At least one highly regarded chef in the city says he’s adjusting under the assumption that the so-called power lunch, especially along the K Street corridor, won’t be what it used to be.
But that’s not to say that Matt Baker, the owner of several restaurants, including Michelin-starred Gravitas in Northeast D.C., believes fine dining is dead — which he’s heard his entire career.
Instead, he’s adamant that fine dining isn’t going anywhere. Fine dining is changing, rather, and Baker said his company is leaning into the fast casual, cafe-style restaurants, where there’s already a glut of options.
“That’s definitely an area of the market that is growing and that the consumers are leaning toward, where you can get an elevated sandwich, breakfast, lunch, salad, snacks — really well prepared, really well executed, really thoughtfully made at a value price,” Baker said. “We’re just seeing a lot of consumers moving toward that direction and not really looking for a really upscale fine dining experience right now.”
That’s especially the case downtown, where Baker runs a restaurant named Michelle’s, at the Eaton Hotel on K Street NW. He’s also opened up a more cafe-style place, similar to an Au Bon Pain or Cosi, called Baker’s Daughter, also at the Eaton Hotel.

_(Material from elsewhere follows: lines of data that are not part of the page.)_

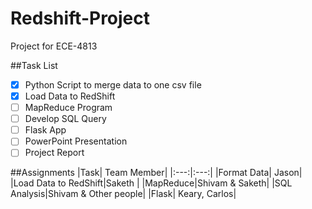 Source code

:# Redshift-Project
Project for ECE-4813

##Task List
- [x] Python Script to merge data to one csv file
- [x]  Load Data to RedShift
- [ ]  MapReduce Program
- [ ]  Develop SQL Query
- [ ]  Flask App
- [ ]  PowerPoint Presentation
- [ ]  Project Report

##Assignments
|Task| Team Member|
|:---:|:---:|
|Format Data| Jason|
|Load Data to RedShift|Saketh |
|MapReduce|Shivam & Saketh|
|SQL Analysis|Shivam & Other people|
|Flask| Keary, Carlos|
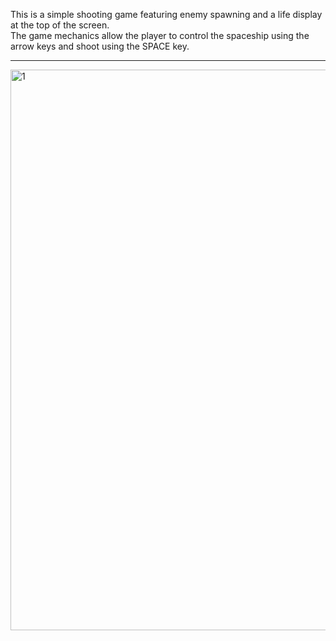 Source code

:  This is a simple shooting game featuring enemy spawning and a life display at the top of the screen.</br>
 The game mechanics allow the player to control the spaceship using the arrow keys and shoot using the SPACE key.
<hr>
<img width="897" alt="1" src="https://github.com/Chidalgo007/ShootingGame/assets/145306497/3e2d31b9-8fe0-44c2-bcaf-010b0ff870ba">
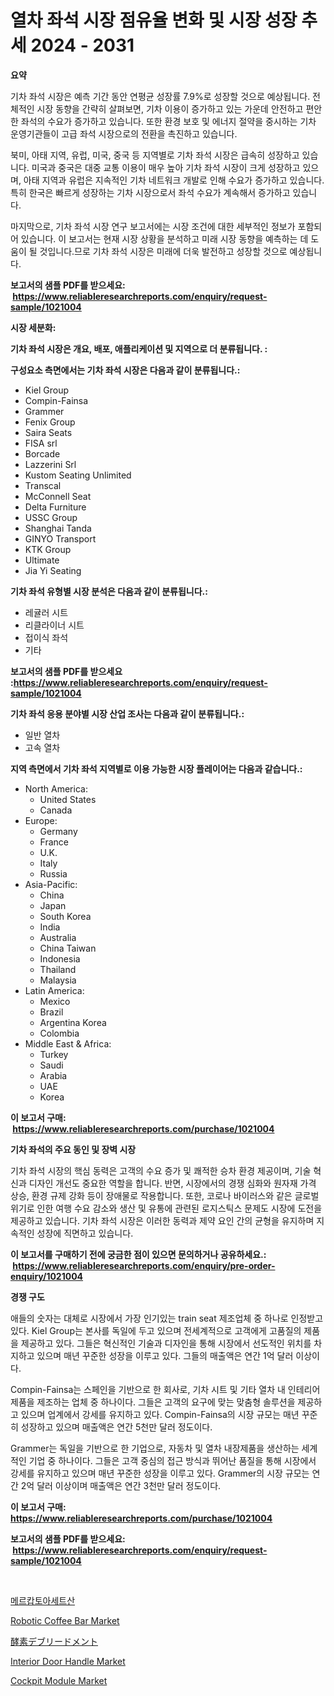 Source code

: <p><h1>열차 좌석 시장 점유율 변화 및 시장 성장 추세 2024 - 2031</h1></p><p><strong>요약</strong></p>
<p><p>기차 좌석 시장은 예측 기간 동안 연평균 성장률 7.9%로 성장할 것으로 예상됩니다. 전체적인 시장 동향을 간략히 살펴보면, 기차 이용이 증가하고 있는 가운데 안전하고 편안한 좌석의 수요가 증가하고 있습니다. 또한 환경 보호 및 에너지 절약을 중시하는 기차 운영기관들이 고급 좌석 시장으로의 전환을 촉진하고 있습니다.</p><p>북미, 아태 지역, 유럽, 미국, 중국 등 지역별로 기차 좌석 시장은 급속히 성장하고 있습니다. 미국과 중국은 대중 교통 이용이 매우 높아 기차 좌석 시장이 크게 성장하고 있으며, 아태 지역과 유럽은 지속적인 기차 네트워크 개발로 인해 수요가 증가하고 있습니다. 특히 한국은 빠르게 성장하는 기차 시장으로서 좌석 수요가 계속해서 증가하고 있습니다.</p><p>마지막으로, 기차 좌석 시장 연구 보고서에는 시장 조건에 대한 세부적인 정보가 포함되어 있습니다. 이 보고서는 현재 시장 상황을 분석하고 미래 시장 동향을 예측하는 데 도움이 될 것입니다.므로 기차 좌석 시장은 미래에 더욱 발전하고 성장할 것으로 예상됩니다.</p></p>
<p><strong>보고서의 샘플 PDF를 받으세요: &nbsp;<a href="https://www.reliableresearchreports.com/enquiry/request-sample/1021004">https://www.reliableresearchreports.com/enquiry/request-sample/1021004</a></strong></p>
<p><strong>시장 세분화:</strong></p>
<p><strong> 기차 좌석 시장은 개요, 배포, 애플리케이션 및 지역으로 더 분류됩니다. :</strong></p>
<p><strong>구성요소 측면에서는 기차 좌석 시장은 다음과 같이 분류됩니다.:</strong></p>
<p><ul><li>Kiel Group</li><li>Compin-Fainsa</li><li>Grammer</li><li>Fenix Group</li><li>Saira Seats</li><li>FISA srl</li><li>Borcade</li><li>Lazzerini Srl</li><li>Kustom Seating Unlimited</li><li>Transcal</li><li>McConnell Seat</li><li>Delta Furniture</li><li>USSC Group</li><li>Shanghai Tanda</li><li>GINYO Transport</li><li>KTK Group</li><li>Ultimate</li><li>Jia Yi Seating</li></ul></p>
<p><strong> 기차 좌석 유형별 시장 분석은 다음과 같이 분류됩니다.:</strong></p>
<p><ul><li>레귤러 시트</li><li>리클라이너 시트</li><li>접이식 좌석</li><li>기타</li></ul></p>
<p><strong>보고서의 샘플 PDF를 받으세요 :<a href="https://www.reliableresearchreports.com/enquiry/request-sample/1021004">https://www.reliableresearchreports.com/enquiry/request-sample/1021004</a></strong></p>
<p><strong> 기차 좌석 응용 분야별 시장 산업 조사는 다음과 같이 분류됩니다.:</strong></p>
<p><ul><li>일반 열차</li><li>고속 열차</li></ul></p>
<p><strong>지역 측면에서 기차 좌석 지역별로 이용 가능한 시장 플레이어는 다음과 같습니다.:</strong></p>
<p><ul>
    <li>
        North America:
        <ul>
            <li>United States</li>
            <li>Canada</li>
        </ul>
    </li>
    <li>
        Europe:
        <ul>
            <li>Germany</li>
            <li>France</li>
            <li>U.K.</li>
            <li>Italy</li>
            <li>Russia</li>
        </ul>
    </li>
    <li>
        Asia-Pacific:
        <ul>
            <li>China</li>
            <li>Japan</li>
            <li>South Korea</li>
            <li>India</li>
            <li>Australia</li>
            <li>China Taiwan</li>
            <li>Indonesia</li>
            <li>Thailand</li>
            <li>Malaysia</li>
        </ul>
    </li>
    <li>
        Latin America:
        <ul>
            <li>Mexico</li>
            <li>Brazil</li>
            <li>Argentina Korea</li>
            <li>Colombia</li>
        </ul>
    </li>
    <li>
        Middle East & Africa:
        <ul>
            <li>Turkey</li>
            <li>Saudi</li>
            <li>Arabia</li>
            <li>UAE</li>
            <li>Korea</li>
        </ul>
    </li>
    </ul></p>
<p><strong>이 보고서 구매: &nbsp;<a href="https://www.reliableresearchreports.com/purchase/1021004">https://www.reliableresearchreports.com/purchase/1021004</a></strong></p>
<p><strong>기차 좌석의 주요 동인 및 장벽 시장</strong></p>
<p><p>기차 좌석 시장의 핵심 동력은 고객의 수요 증가 및 쾌적한 승차 환경 제공이며, 기술 혁신과 디자인 개선도 중요한 역할을 합니다. 반면, 시장에서의 경쟁 심화와 원자재 가격 상승, 환경 규제 강화 등이 장애물로 작용합니다. 또한, 코로나 바이러스와 같은 글로벌 위기로 인한 여행 수요 감소와 생산 및 유통에 관련된 로지스틱스 문제도 시장에 도전을 제공하고 있습니다. 기차 좌석 시장은 이러한 동력과 제약 요인 간의 균형을 유지하며 지속적인 성장에 직면하고 있습니다.</p></p>
<p><strong>이 보고서를 구매하기 전에 궁금한 점이 있으면 문의하거나 공유하세요.: &nbsp;<a href="https://www.reliableresearchreports.com/enquiry/pre-order-enquiry/1021004">https://www.reliableresearchreports.com/enquiry/pre-order-enquiry/1021004</a></strong></p>
<p><strong>경쟁 구도</strong></p>
<p><p>애들의 숫자는 대체로 시장에서 가장 인기있는 train seat 제조업체 중 하나로 인정받고 있다. Kiel Group는 본사를 독일에 두고 있으며 전세계적으로 고객에게 고품질의 제품을 제공하고 있다. 그들은 혁신적인 기술과 디자인을 통해 시장에서 선도적인 위치를 차지하고 있으며 매년 꾸준한 성장을 이루고 있다. 그들의 매출액은 연간 1억 달러 이상이다.</p><p>Compin-Fainsa는 스페인을 기반으로 한 회사로, 기차 시트 및 기타 열차 내 인테리어 제품을 제조하는 업체 중 하나이다. 그들은 고객의 요구에 맞는 맞춤형 솔루션을 제공하고 있으며 업계에서 강세를 유지하고 있다. Compin-Fainsa의 시장 규모는 매년 꾸준히 성장하고 있으며 매출액은 연간 5천만 달러 정도이다.</p><p>Grammer는 독일을 기반으로 한 기업으로, 자동차 및 열차 내장제품을 생산하는 세계적인 기업 중 하나이다. 그들은 고객 중심의 접근 방식과 뛰어난 품질을 통해 시장에서 강세를 유지하고 있으며 매년 꾸준한 성장을 이루고 있다. Grammer의 시장 규모는 연간 2억 달러 이상이며 매출액은 연간 3천만 달러 정도이다.</p></p>
<p><strong>이 보고서 구매: &nbsp; <a href="https://www.reliableresearchreports.com/purchase/1021004">https://www.reliableresearchreports.com/purchase/1021004</a></strong></p>
<p><strong>보고서의 샘플 PDF를 받으세요: &nbsp;<a href="https://www.reliableresearchreports.com/enquiry/request-sample/1021004">https://www.reliableresearchreports.com/enquiry/request-sample/1021004</a></strong><strong></strong></p>
<p>&nbsp;</p>
<p><p><a href="https://github.com/bunxhcci35271755/Market-Research-Report-List-1/blob/main/9253597188060.md">메르캅토아세트산</a></p><p><a href="https://issuu.com/reportprime-2/docs/robotic-coffee-bar-market-size-2030.pptx">Robotic Coffee Bar Market</a></p><p><a href="https://github.com/hwbcz413288296/Market-Research-Report-List-1/blob/main/4117148188126.md">酵素デブリードメント</a></p><p><a href="https://github.com/Chiragrp22/Market-Research-Report-List-3/blob/main/interior-door-handle-market.md">Interior Door Handle Market</a></p><p><a href="https://github.com/derrinmiltonellis35gcl/Market-Research-Report-List-1/blob/main/cockpit-module-market.md">Cockpit Module Market</a></p></p> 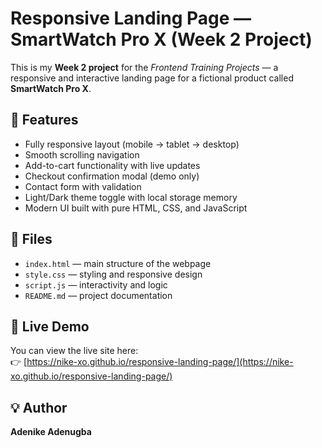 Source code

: # Responsive Landing Page — SmartWatch Pro X (Week 2 Project)

This is my **Week 2 project** for the *Frontend Training Projects* — a responsive and interactive landing page for a fictional product called **SmartWatch Pro X**.

## 🌟 Features
- Fully responsive layout (mobile → tablet → desktop)
- Smooth scrolling navigation
- Add-to-cart functionality with live updates
- Checkout confirmation modal (demo only)
- Contact form with validation
- Light/Dark theme toggle with local storage memory
- Modern UI built with pure HTML, CSS, and JavaScript

## 🧩 Files
- `index.html` — main structure of the webpage  
- `style.css` — styling and responsive design  
- `script.js` — interactivity and logic  
- `README.md` — project documentation  

## 🚀 Live Demo
You can view the live site here:  
👉 [https://nike-xo.github.io/responsive-landing-page/](https://nike-xo.github.io/responsive-landing-page/)

## 💡 Author
**Adenike Adenugba**
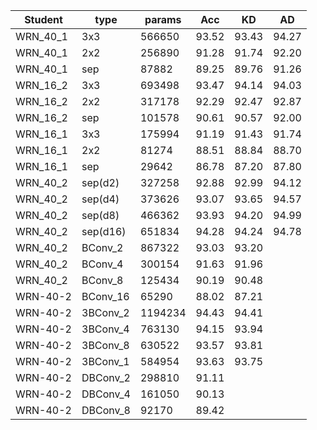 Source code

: | Student | type    | params     | Acc   | KD    | AD    |
|---------|---------|------------|-------|-------|-------|
|WRN_40_1 | 3x3     |  	566650   | 93.52 | 93.43 | 94.27 | 
|WRN_40_1 | 2x2     |   256890   | 91.28 | 91.74 | 92.20 |
|WRN_40_1 | sep     |   87882    | 89.25 | 89.76 | 91.26 | 
|WRN_16_2 | 3x3     |   693498   | 93.47 | 94.14 | 94.03 |
|WRN_16_2 | 2x2     |   317178   | 92.29 | 92.47 | 92.87 | 
|WRN_16_2 | sep     |   101578   | 90.61 | 90.57 | 92.00 | 
|WRN_16_1 | 3x3     |   175994   | 91.19 | 91.43 | 91.74 | 
|WRN_16_1 | 2x2     |   81274    | 88.51 | 88.84 | 88.70 |
|WRN_16_1 | sep     |   29642    | 86.78 | 87.20 | 87.80 | *
|WRN_40_2 | sep(d2) |   327258   | 92.88 | 92.99 | 94.12 |
|WRN_40_2 | sep(d4) |   373626   | 93.07 | 93.65 | 94.57 |
|WRN_40_2 | sep(d8) |   466362   | 93.93 | 94.20 | 94.99 |
|WRN_40_2 | sep(d16)|   651834   | 94.28 | 94.24 | 94.78 |
|WRN_40_2 | BConv_2 |   867322   | 93.03 | 93.20 |
|WRN_40_2 | BConv_4 |   300154   | 91.63 | 91.96 |
|WRN_40_2 | BConv_8 |   125434   | 90.19 | 90.48 |
|WRN-40-2 | BConv_16|   65290    | 88.02 | 87.21 |
|WRN-40-2 | 3BConv_2|   1194234  | 94.43 | 94.41 |
|WRN-40-2 | 3BConv_4|   763130   | 94.15 | 93.94 |
|WRN-40-2 | 3BConv_8|   630522   | 93.57 | 93.81 |
|WRN-40-2 | 3BConv_1|   584954   | 93.63 | 93.75 |
|WRN-40-2 | DBConv_2|   298810   | 91.11 |
|WRN-40-2 | DBConv_4|   161050   | 90.13 |
|WRN-40-2 | DBConv_8|   92170    | 89.42 |
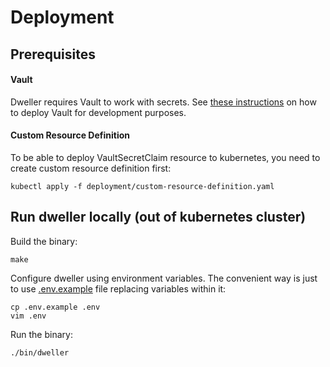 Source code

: # Deployment

## Prerequisites

#### Vault

Dweller requires Vault to work with secrets. See [these instructions](vault.md)
on how to deploy Vault for development purposes.

#### Custom Resource Definition

To be able to deploy VaultSecretClaim resource to kubernetes, you need to create
custom resource definition first:

    kubectl apply -f deployment/custom-resource-definition.yaml

## Run dweller locally (out of kubernetes cluster)

Build the binary:

    make

Configure dweller using environment variables. The convenient way is just to
use [.env.example](../../.env.example) file replacing variables within it:

    cp .env.example .env
    vim .env

Run the binary:

    ./bin/dweller

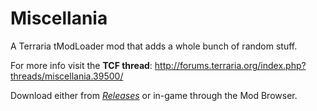 # Miscellania
A Terraria tModLoader mod that adds a whole bunch of random stuff.

For more info visit the **TCF thread**: http://forums.terraria.org/index.php?threads/miscellania.39500/

Download either from *[Releases](https://github.com/goldenapple3/Miscellania/releases)* or in-game through the Mod Browser.
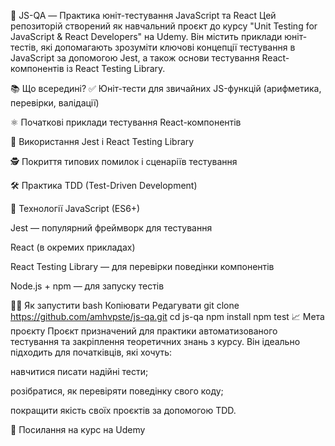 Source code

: 🧪 JS-QA — Практика юніт-тестування JavaScript та React
Цей репозиторій створений як навчальний проєкт до курсу "Unit Testing for JavaScript & React Developers" на Udemy. Він містить приклади юніт-тестів, які допомагають зрозуміти ключові концепції тестування в JavaScript за допомогою Jest, а також основи тестування React-компонентів із React Testing Library.

📚 Що всередині?
✅ Юніт-тести для звичайних JS-функцій (арифметика, перевірки, валідації)

⚛️ Початкові приклади тестування React-компонентів

🧰 Використання Jest і React Testing Library

🕵️ Покриття типових помилок і сценаріїв тестування

🛠 Практика TDD (Test-Driven Development)

🚀 Технології
JavaScript (ES6+)

Jest — популярний фреймворк для тестування

React (в окремих прикладах)

React Testing Library — для перевірки поведінки компонентів

Node.js + npm — для запуску тестів

🧑‍💻 Як запустити
bash
Копіювати
Редагувати
git clone https://github.com/amhvpste/js-qa.git
cd js-qa
npm install
npm test
📈 Мета проєкту
Проєкт призначений для практики автоматизованого тестування та закріплення теоретичних знань з курсу. Він ідеально підходить для початківців, які хочуть:

навчитися писати надійні тести;

розібратися, як перевіряти поведінку свого коду;

покращити якість своїх проєктів за допомогою TDD.

🔗 Посилання на курс на Udemy
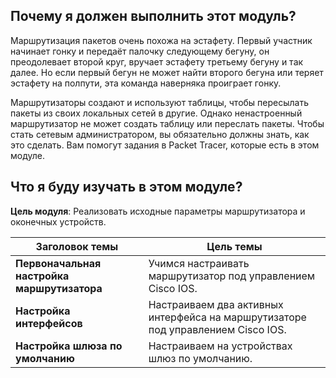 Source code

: <!-- verified: agorbachev 03.05.2022 -->

<!-- 10.0.1 -->
##  Почему я должен выполнить этот модуль?

Маршрутизация пакетов очень похожа на эстафету. Первый участник начинает гонку и передаёт палочку следующему бегуну, он преодолевает второй круг, вручает эстафету третьему бегуну и так далее. Но если первый бегун не может найти второго бегуна или теряет эстафету на полпути, эта команда наверняка проиграет гонку.

Маршрутизаторы создают и используют таблицы, чтобы пересылать пакеты из своих локальных сетей в другие. Однако ненастроенный маршрутизатор не может создать таблицу или переслать пакеты. Чтобы стать сетевым администратором, вы обязательно должны знать, как это сделать. Вам помогут задания в Packet Tracer, которые есть в этом модуле.

<!-- 10.0.2 -->
##  Что я буду изучать в этом модуле?

**Цель модуля**: Реализовать исходные параметры маршрутизатора и оконечных устройств.

| **Заголовок темы** | **Цель темы** |
| --- | --- |
| **Первоначальная настройка маршрутизатора** | Учимся настраивать маршрутизатор под управлением Cisco IOS. |
| **Настройка интерфейсов** | Настраиваем два активных интерфейса на маршрутизаторе под управлением Cisco IOS. |
| **Настройка шлюза по умолчанию** | Настраиваем на устройствах шлюз по умолчанию. |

“A full service restaurant during lunch was always a volume game,” Baker said. “It needs to be in-and-out in less than 45 minutes. And I just don’t think you have the volume of people around that are willing to go experience that. If you don’t have the volume, then if you’re a full service restaurant it’s really difficult for you to keep your doors open.
“With rent on K Street, on a Monday, Tuesday, Wednesday, to only cook for 30 people, 20 people, you really need to be doing, you know, 150 people for lunch to make sense for you. And so there’s very few restaurants that are still able to do that.”
He said his Baker’s Daughter concept had lines out the door for coffee at 7:30 a.m., and that about 90% of the store’s revenue comes in before 5 p.m. at its location on the corner of 12th and K Street NW.
And with profitability up compared to his other venues, even though those restaurants have menus that are much more expensive, he’s getting ready to open his next Baker’s Daughter in Georgetown soon, with plans to expand into northern Virginia after that.
“I think that in cities like D.C., you are seeing a downtrend in upscale restaurants offering lunch and being competitive for lunch,” Baker said. “I think that’s where cafes come into play. You can get something on the go, you can get something to sit down as well and it’s going to be elevated quality.”
And what of the glut of those types of restaurants that already exist in the downtown and tourist-driven core?
“We’re offering similar styles of cuisine, just honestly better prepared. The food’s better,” Baker said. “It is a little more expensive in price. But I think people want to spend that and they’re OK spending a little bit extra in price because what they’re getting is going to be really well prepared, really well executed, really thoughtful. And at the end of day is not going to break the bank and it won’t cost an arm or a leg.”